Sunday, June 20, 2010

Some ceramics and pottery for your viewing pleasure

No current minis to put up a post about - at the moment I'm finishing orders and working on a swap with the lovely Sans, so instead I thought you might enjoy some eye candy -

Miniature ceramics are one of my very favourite things. I can't make them myself, but I admire the skill of those miniaturists who can. So I collect them, and simply enjoy them. Most are destined for my various houses and settings not yet made.
Clockwise from top left:
Pottery bowls by JDWolfe at Etsy
Group of four fine art pots by Jon Almeda , bought on some of his rare eBay auctions.
Nesting bowls, also pitcher and beakers by Marie-Luce Pelletier at SP Miniatures
Large bowl from Merry Gourmet Miniatures
Green teapot by Sam Dunlap at SP Miniatures
Three mugs, decorative plate, candle holder by Jane Graber at SP Miniatures
Jugs from the French pottery collection at SP Miniatures
Cider mug and pottery inkwell by Butt Hinge at SP Miniatures
Three Tudor slipware items from Duncan White at Small Wonders Miniatures
Five pottery bowls by Alex Meiklejohn at SP Miniatures
Small bowl and very large garden bowl by Carol Mann , Carol's work is also at Ann High, a fabulous site for medieval items!!
Green pottery by Jason Feltrope - sorry I can't find any links for Jason.
Crocks and stoneware bought at the Sydney Miniatures Show - sorry I can't remember the makers.

And lastly, here's a colonial walk-in fireplace and fire tools by Braxton Payne - this is going to be in my hobbit hole.
Hope you enjoyed these!

Thursday, June 17, 2010

Life before minis - weaving

Warning - no minis here - just me wittering on about my past craft lives!!
Weaving is a craft which I was pursuing before the miniatures bug claimed me - I haven't done any for some time now! I have two small portable rigid heddle looms, and have made a lot of scarves, most of which I gave as gifts. My favourite yarn is Noro silk and wool mix, which is so beautifully dyed, and the texture is yummy!! The three scarves at top left are of this yarn. The shawl is a moebius shawl, made as a rectangle and twisted once before joining the seam. This works so well as a shawl or scarf, as it sits so comfortably!
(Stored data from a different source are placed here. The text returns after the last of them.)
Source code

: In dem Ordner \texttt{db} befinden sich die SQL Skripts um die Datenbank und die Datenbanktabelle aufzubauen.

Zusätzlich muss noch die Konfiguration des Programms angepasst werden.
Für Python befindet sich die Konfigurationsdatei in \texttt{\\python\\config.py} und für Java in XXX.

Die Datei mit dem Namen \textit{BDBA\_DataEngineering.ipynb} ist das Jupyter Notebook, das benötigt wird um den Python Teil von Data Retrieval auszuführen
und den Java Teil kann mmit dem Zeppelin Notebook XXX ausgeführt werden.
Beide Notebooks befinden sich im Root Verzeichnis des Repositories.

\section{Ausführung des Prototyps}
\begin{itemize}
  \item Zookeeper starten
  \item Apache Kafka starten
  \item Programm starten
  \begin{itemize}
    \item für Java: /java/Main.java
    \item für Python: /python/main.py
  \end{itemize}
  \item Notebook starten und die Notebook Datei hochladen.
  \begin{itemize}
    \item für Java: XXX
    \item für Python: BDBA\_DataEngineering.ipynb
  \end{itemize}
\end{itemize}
This was made from rectangles made on a hand-held 6" x 4" Weavette loom, and crocheted together.

The white shawl at the bottom left is a true piece of retro!! I made it in the 1970s 'back to the land' era - I kept the sheep, I did the shearing myself, spun the wool and crocheted the shawl. Totally hand-made!! The sheep was part merino, so the wool was extremely fine and soft. And because the fleece was so dense, it took me ages to shear the poor sheep - it fell asleep while I was doing it!!!

I love thread and textiles - and I wasn't surprised when I did family history to find that one branch of my family were in the textile industry in Bradford in Yorkshire in the mid 19th century. It just feels right to me when I work with thread or yarn.

Life before minis - bobbin lace

Another craft dealt a fatal blow by the nerve damage I sustained 14 years ago - I was heart-broken, as this was my absolute favourite thing in the world!! I had just started in earnest to design my own lace, and was flying high when I was halted abrubtly.
I gave away a lot of lace, so I haven't got much left.
I started as most lacemakers do, with the more traditional lace techniques - point ground (that's the one with the typical fine hexagonal background stitch), torchon (the easiest, on a square grid) and tape lace.
Detail - the horseshoe shaped collar took over 100 pairs of lace bobbins at the widest part. It took over 100 hours to make.

Modern lace - my favourite, especially the lace designed by Jana Novak at Moravia Lace, and Eeva Liisa Kortelahti in Finland.

Above is a lace picture of leaves, adapted from a design by Jana Novak.

Are there any other lacemakers who also make minis out there?

Life before minis - embroidery

While they're accessible, I'm cataloguing some of my past craft works - I'm putting up some photos here if anyone may be interested. (If you want details of the designers, e-mail me.)
These are some of my better efforts at cross stitch, needlepoint and embroidery, very few of them designed by me - the raven and occult symbols is one.

These have remained out of sight for over 14 years now since I damaged the nerves in my arms, one event and your whole life changes!!
I can't afford to get them framed, and I've considered making a patchwork out of them, but I think that would look too 'patchy', lol. Has anyone done this with similar work? Did it work well?

A deer design by Jan Messent in fine wool in Bayeux stitch. I love this !!

The blue/green needlepoint at top centre is my own design.
The free embroidery in the middle is from a kit by Stef Francis, whose website is well worth a visit if you like beautiful threads - check out the kits!! The dyed silk cocoons below are from her, they were such fun to embroider!! Or you can search for 'Stef Francis images' for a quick colourful pick-me-up!